The Tal Memorial was, as always, followed by the VI monster World Blitz Championship, which is played at 3 minutes +2 seconds increment per move. The final is a 20-player mini-match round robin. The lowest rated was Boris Shavchenko (2632) and 16 players were 2700+. Carlsen was favourite on rating and rep.

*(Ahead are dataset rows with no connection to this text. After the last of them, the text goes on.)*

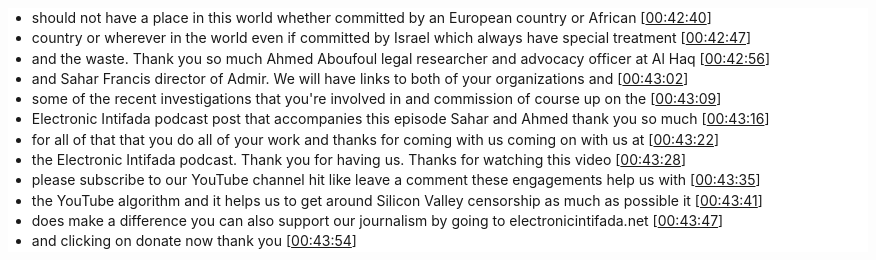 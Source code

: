 *  should not have a place in this world whether committed by an European country or African [[00:42:40](https://www.youtube.com/watch?v=C2UBWJQtoZQ&t=2560.08s)]
*  country or wherever in the world even if committed by Israel which always have special treatment [[00:42:47](https://www.youtube.com/watch?v=C2UBWJQtoZQ&t=2567.68s)]
*  and the waste. Thank you so much Ahmed Aboufoul legal researcher and advocacy officer at Al Haq [[00:42:56](https://www.youtube.com/watch?v=C2UBWJQtoZQ&t=2576.0s)]
*  and Sahar Francis director of Admir. We will have links to both of your organizations and [[00:43:02](https://www.youtube.com/watch?v=C2UBWJQtoZQ&t=2582.96s)]
*  some of the recent investigations that you're involved in and commission of course up on the [[00:43:09](https://www.youtube.com/watch?v=C2UBWJQtoZQ&t=2589.84s)]
*  Electronic Intifada podcast post that accompanies this episode Sahar and Ahmed thank you so much [[00:43:16](https://www.youtube.com/watch?v=C2UBWJQtoZQ&t=2596.48s)]
*  for all of that that you do all of your work and thanks for coming with us coming on with us at [[00:43:22](https://www.youtube.com/watch?v=C2UBWJQtoZQ&t=2602.72s)]
*  the Electronic Intifada podcast. Thank you for having us. Thanks for watching this video [[00:43:28](https://www.youtube.com/watch?v=C2UBWJQtoZQ&t=2608.64s)]
*  please subscribe to our YouTube channel hit like leave a comment these engagements help us with [[00:43:35](https://www.youtube.com/watch?v=C2UBWJQtoZQ&t=2615.12s)]
*  the YouTube algorithm and it helps us to get around Silicon Valley censorship as much as possible it [[00:43:41](https://www.youtube.com/watch?v=C2UBWJQtoZQ&t=2621.52s)]
*  does make a difference you can also support our journalism by going to electronicintifada.net [[00:43:47](https://www.youtube.com/watch?v=C2UBWJQtoZQ&t=2627.76s)]
*  and clicking on donate now thank you [[00:43:54](https://www.youtube.com/watch?v=C2UBWJQtoZQ&t=2634.7200000000003s)]
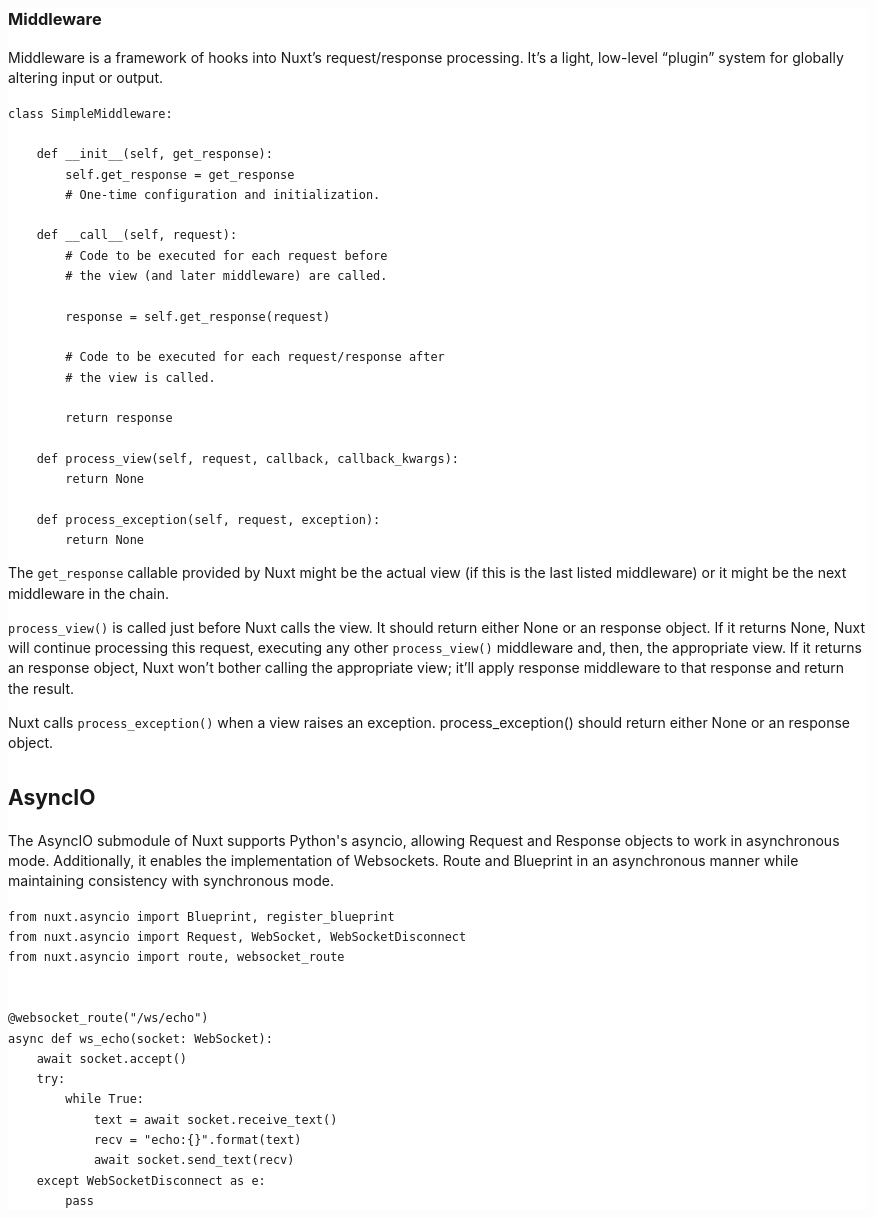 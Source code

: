 ### Middleware

Middleware is a framework of hooks into Nuxt’s request/response processing. It’s a light, low-level “plugin” system for globally altering input or output.

```
class SimpleMiddleware:

    def __init__(self, get_response):
        self.get_response = get_response
        # One-time configuration and initialization.

    def __call__(self, request):
        # Code to be executed for each request before
        # the view (and later middleware) are called.

        response = self.get_response(request)

        # Code to be executed for each request/response after
        # the view is called.

        return response

    def process_view(self, request, callback, callback_kwargs):
        return None

    def process_exception(self, request, exception):
        return None
```

The `get_response` callable provided by Nuxt might be the actual view (if this is the last listed middleware) or it might be the next middleware in the chain.

`process_view()` is called just before Nuxt calls the view. It should return either None or an response object. If it returns None, Nuxt will continue processing this request, executing any other `process_view()` middleware and, then, the appropriate view. If it returns an response object, Nuxt won’t bother calling the appropriate view; it’ll apply response middleware to that response and return the result.

Nuxt calls `process_exception()` when a view raises an exception. process_exception() should return either None or an response object.


## AsyncIO

The AsyncIO submodule of Nuxt supports Python's asyncio, allowing Request and Response objects to work in asynchronous mode. Additionally, it enables the implementation of Websockets. Route and Blueprint in an asynchronous manner while maintaining consistency with synchronous mode.

```
from nuxt.asyncio import Blueprint, register_blueprint
from nuxt.asyncio import Request, WebSocket, WebSocketDisconnect
from nuxt.asyncio import route, websocket_route


@websocket_route("/ws/echo")
async def ws_echo(socket: WebSocket):
    await socket.accept()
    try:
        while True:
            text = await socket.receive_text()
            recv = "echo:{}".format(text)
            await socket.send_text(recv)
    except WebSocketDisconnect as e:
        pass

```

Aronyan won with 24.5 (+20, =9, -9) ahead of Radjabov (24), Carlsen (23.5), Nakamura (21.5) Gelfand (21.5), etc. The video coverage was extraordinary with perfect ringside views of positions, facial tics and nervous fumbles. Anybody who thinks chess is slow, should check out the archives at http://video.russiachess.org .
The Asiad is also on. It started with two 9-round Swiss individual rapids. That is followed by a standard team event. Kasimdzhanov and Le Quang Liem shared the men's rapid (7.5 points each) while Bu Xiangzhi and Murtaza Kazhgaleyev shared 3-4 on 6.5. Ganguly was the best Indian performer on 6.
In the women’s event, Hou Yifan (8.5) ran away while Zhao Xue (7.5) took silver and Harika (6.5) bronze. In the teams championship, both Indian squads harbour genuine medal hopes but PRC would of course, be top favourites. Both Indian teams started with first round wins.
The diagram White to Play (Karjakin Vs Kramnik, Tal Memorial 2010) is a modern classic despite one inaccuracy from the winner. 19.f5! Bxg5 20.fxg6 Rxe3 21.gxf7+?. The engines say 21. Qxc4 is better with a winning attack after 21.--Bxh4 22. Bxd3.
Play continued 21...Kf8 22.Qxc4 Rxe2? Black might defend with 22. --Bxh4 23. Bxd3 Bf6. Though it’s unpleasant he can fight for Qd4. 23.hxg5 Qxg5. Now white finishes with a deadly accurate sequence of 24.Qxd3 Qe3 25.Qh7 Qe4 26.Qg8+! Ke7 27.Qxg7 Qxc2+ 28.Ka1 Rf8 29.Rhf1 Rd2 30.Rfe1+ Re2 31.Qc3! Kxf7 32.Qf3 + (1-0). One lacks the space to annotate moves 24-32 but it’s worth an hour’s study. This is a great exploitation of an exposed king with heavy pieces. Black never gets enough counter-play but superb calculation is required to ensure that.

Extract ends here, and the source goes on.